LeGarrette Blount to the Eagles
Not since Greg Bell suited up for the 1990 Raiders a year after scoring 15 rushing touchdowns for the Rams has a single-season rushing touchdown leader played for a different team the next season. Sadly, Bell’s landmark is now consigned to history, after the Eagles signed former Patriots running back LeGarrette Blount to a one-year deal.
Going into the offseason, RB seemed to be a position of serious need for the Eagles, with only second-year back Wendell Smallwood and Darren Sproles set to be on the roster. Ryan Mathews, the leading rusher from 2016, was still suffering from a neck injury, and once he passed a physical always seemed likely to be on his way. No RB was signed during the first wave of free agency, but Donnel Pumphrey was taken in the draft and former Wisconsin tailback Corey Clement caught on as an UDFA. Pumphrey was, in my eyes, taken with the goal of replacing Sproles in the long run, but the Eagles seem to have finally addressed their need for an early down thumper by signing Blount.
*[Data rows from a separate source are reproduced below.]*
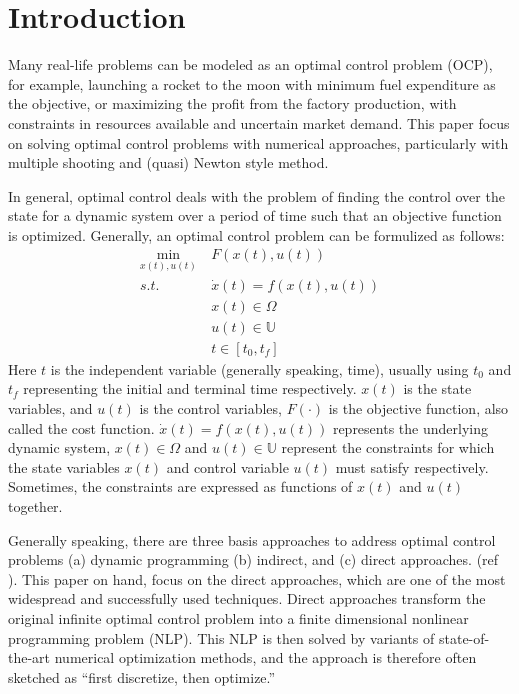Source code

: \documentclass  [
  paper    = a4,
  BCOR     = 10mm,
  twoside,
  fontsize = 12pt,
  fleqn,
  toc      = bibnumbered,
  toc      = listofnumbered,
  numbers  = noendperiod,
  headings = normal,
  listof   = leveldown,
  version  = 3.03
]                                       {scrreprt}
\newcommand{\<}{\langle}
\renewcommand{\>}{\rangle}
\begin{document}
   
   \tableofcontents
    \let\clearpage\relax
   \newpage
   
   
 \chapter{Introduction}  
 \label{Chapter1}
Many real-life problems can be modeled as an optimal control problem (OCP), for example, launching a rocket to the moon with minimum fuel expenditure as the objective, or maximizing the profit from the factory production, with constraints in resources available and uncertain market demand. This paper focus on solving optimal control problems with numerical approaches, particularly with multiple shooting and (quasi) Newton style method. 

In general, optimal control deals with the problem of finding the control over the state for a dynamic system over a period of time such that an objective function is optimized. Generally, an optimal control problem can be formulized as follows: 
      \begin{equation}
   	\begin{aligned}
   	\underset{x(t), u(t)}{\text{min}}  \ &  F(x(t), u(t)) \\
   		s.t.\ \  &  \dot{x} (t) = f(x(t), u(t))\\ 
   		        & x(t) \in \Omega \\
   		          & u(t) \in \mathbb{U}  \\
   		          & t \in [t_0, t_f]
   	\end{aligned}
   	\label{P1_OPH}
   \end{equation}
 Here $t$ is the independent variable (generally speaking, time), usually using $t_0$ and $t_f$ representing the initial and terminal time respectively. $x(t)$ is the state variables, and $u(t)$ is the control variables, $F(\cdot)$ is the objective function, also called the cost function. $\dot{x} (t) = f(x(t), u(t))$ represents the underlying dynamic system,  $x(t) \in \Omega$ and  $ u(t) \in \mathbb{U}$ represent the constraints for which the state variables $x(t)$ and control variable $u(t)$ must satisfy respectively.  Sometimes, the constraints are expressed as functions of $x(t)$ and $u(t)$ together. 
 

Generally speaking, there are three basis approaches to address optimal control problems (a) dynamic programming (b) indirect, and (c) direct approaches. (ref \cite{MHHP05}). This paper on hand, focus on the direct approaches, which are one of the most widespread and successfully used techniques. Direct approaches transform the original infinite optimal control problem into a finite dimensional nonlinear programming problem (NLP). This NLP is then solved by variants of state-of-the-art numerical optimization methods, and the approach is therefore often sketched as “first discretize, then optimize.” 
\end{document}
But does he still hold fantasy value?
Blount finished the 2016 season as the RB7 in standard scoring, thanks in no small part to his league-best 18 rushing scores. He offers practically nothing in the passing game, finishing with just seven receptions on the season. Since the dawn of the 21st century, there have been just ten instances of an RB finishing with more than 1000 rushing yards and nine or fewer receptions. Blount has done it twice. So if he’s on the field, there’s a good chance the Eagles are running. This is good news for the PPR appeal of Smallwood and Co, all of whom offer much more value in the passing game. To be honest, I’ve met traffic cones who offer more, but I digress. There should be ample opportunity for Blount, however, if the team continues in its 2016 vein. Only nine teams ran the ball more times than the Eagles, and given the additions to the team’s receiving corps, Blount could see some favorable fronts on early downs. He could also continue to pay his way, from a fantasy standpoint, with his red zone work.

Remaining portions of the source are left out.